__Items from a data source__

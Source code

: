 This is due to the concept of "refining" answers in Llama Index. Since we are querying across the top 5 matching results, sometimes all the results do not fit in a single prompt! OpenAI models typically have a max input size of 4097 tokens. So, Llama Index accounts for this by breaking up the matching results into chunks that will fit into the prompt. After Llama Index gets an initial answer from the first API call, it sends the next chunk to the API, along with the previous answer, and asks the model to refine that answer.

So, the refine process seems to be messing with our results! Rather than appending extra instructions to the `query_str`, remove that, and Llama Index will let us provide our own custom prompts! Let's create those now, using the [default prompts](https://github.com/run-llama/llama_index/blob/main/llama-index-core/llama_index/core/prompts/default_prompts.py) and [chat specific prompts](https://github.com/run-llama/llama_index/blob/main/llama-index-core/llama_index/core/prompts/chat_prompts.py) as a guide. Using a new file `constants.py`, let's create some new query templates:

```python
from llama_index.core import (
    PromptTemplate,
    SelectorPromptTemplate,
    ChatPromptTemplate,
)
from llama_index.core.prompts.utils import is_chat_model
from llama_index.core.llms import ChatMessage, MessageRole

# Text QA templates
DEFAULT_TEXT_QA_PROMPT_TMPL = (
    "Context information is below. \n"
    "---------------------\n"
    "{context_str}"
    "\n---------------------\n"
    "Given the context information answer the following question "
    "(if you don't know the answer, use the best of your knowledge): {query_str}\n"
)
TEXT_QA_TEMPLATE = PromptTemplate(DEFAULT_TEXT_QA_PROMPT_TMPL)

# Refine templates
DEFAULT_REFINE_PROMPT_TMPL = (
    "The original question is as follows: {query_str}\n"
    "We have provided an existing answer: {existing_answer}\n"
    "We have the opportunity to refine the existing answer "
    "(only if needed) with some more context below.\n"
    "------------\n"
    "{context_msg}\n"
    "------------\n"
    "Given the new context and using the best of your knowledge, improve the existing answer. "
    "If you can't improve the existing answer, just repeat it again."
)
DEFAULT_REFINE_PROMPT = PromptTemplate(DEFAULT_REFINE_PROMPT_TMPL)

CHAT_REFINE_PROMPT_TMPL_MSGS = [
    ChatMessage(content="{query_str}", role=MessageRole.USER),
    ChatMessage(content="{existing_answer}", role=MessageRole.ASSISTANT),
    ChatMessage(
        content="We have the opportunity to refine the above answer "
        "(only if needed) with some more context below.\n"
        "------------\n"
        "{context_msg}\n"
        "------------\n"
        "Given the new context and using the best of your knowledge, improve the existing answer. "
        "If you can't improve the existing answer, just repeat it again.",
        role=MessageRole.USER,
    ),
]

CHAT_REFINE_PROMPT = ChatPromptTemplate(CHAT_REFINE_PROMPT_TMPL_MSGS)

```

__ABOUT THIS TASK__
Where a line of the data above includes "ChatPromptTemplate", copy that line.

__OUTPUT__
    ChatPromptTemplate,
CHAT_REFINE_PROMPT = ChatPromptTemplate(CHAT_REFINE_PROMPT_TMPL_MSGS)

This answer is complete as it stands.